**Source texts of formatted documents:**
------------------------

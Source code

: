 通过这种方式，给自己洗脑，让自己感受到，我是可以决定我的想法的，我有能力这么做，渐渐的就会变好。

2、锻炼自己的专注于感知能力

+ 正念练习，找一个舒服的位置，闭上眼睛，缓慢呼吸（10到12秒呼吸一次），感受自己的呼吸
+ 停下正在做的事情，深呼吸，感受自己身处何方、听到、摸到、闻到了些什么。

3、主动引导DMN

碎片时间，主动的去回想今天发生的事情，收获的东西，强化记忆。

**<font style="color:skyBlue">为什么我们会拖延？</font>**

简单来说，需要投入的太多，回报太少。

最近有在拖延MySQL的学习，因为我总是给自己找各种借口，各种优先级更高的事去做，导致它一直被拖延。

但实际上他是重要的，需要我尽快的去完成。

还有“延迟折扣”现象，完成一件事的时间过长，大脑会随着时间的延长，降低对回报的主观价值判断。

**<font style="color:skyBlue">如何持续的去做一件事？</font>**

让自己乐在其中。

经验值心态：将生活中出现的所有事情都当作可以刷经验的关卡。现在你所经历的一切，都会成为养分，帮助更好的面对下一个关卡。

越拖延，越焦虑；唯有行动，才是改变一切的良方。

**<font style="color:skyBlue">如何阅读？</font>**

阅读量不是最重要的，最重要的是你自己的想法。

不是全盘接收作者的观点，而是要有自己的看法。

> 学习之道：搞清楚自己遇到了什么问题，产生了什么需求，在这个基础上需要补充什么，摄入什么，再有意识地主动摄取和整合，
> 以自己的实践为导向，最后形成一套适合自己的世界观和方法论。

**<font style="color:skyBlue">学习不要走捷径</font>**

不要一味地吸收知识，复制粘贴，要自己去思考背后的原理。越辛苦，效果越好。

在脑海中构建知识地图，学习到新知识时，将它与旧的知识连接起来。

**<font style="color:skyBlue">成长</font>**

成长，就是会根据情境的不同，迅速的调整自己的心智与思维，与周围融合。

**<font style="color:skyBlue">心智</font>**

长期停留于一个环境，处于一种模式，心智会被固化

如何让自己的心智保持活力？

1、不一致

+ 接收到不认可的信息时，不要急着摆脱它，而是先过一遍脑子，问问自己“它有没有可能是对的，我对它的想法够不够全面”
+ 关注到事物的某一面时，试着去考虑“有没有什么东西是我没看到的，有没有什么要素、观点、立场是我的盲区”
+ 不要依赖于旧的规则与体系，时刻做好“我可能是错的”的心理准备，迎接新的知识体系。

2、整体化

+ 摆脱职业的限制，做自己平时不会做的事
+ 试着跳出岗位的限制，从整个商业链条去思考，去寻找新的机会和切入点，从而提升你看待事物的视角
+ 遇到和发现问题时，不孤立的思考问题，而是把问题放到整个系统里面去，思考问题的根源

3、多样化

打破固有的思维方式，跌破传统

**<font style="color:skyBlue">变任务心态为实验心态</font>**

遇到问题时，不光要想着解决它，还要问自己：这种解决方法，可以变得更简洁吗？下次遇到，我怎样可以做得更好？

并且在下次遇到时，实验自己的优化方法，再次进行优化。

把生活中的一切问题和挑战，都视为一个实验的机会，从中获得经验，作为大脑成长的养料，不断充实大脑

------------------------

**The task:** The response must contain each line above that holds the string "style".

**Response below:**
**<font style="color:skyBlue">为什么我们会拖延？</font>**
**<font style="color:skyBlue">如何持续的去做一件事？</font>**
**<font style="color:skyBlue">如何阅读？</font>**
**<font style="color:skyBlue">学习不要走捷径</font>**
**<font style="color:skyBlue">成长</font>**
**<font style="color:skyBlue">心智</font>**
**<font style="color:skyBlue">变任务心态为实验心态</font>**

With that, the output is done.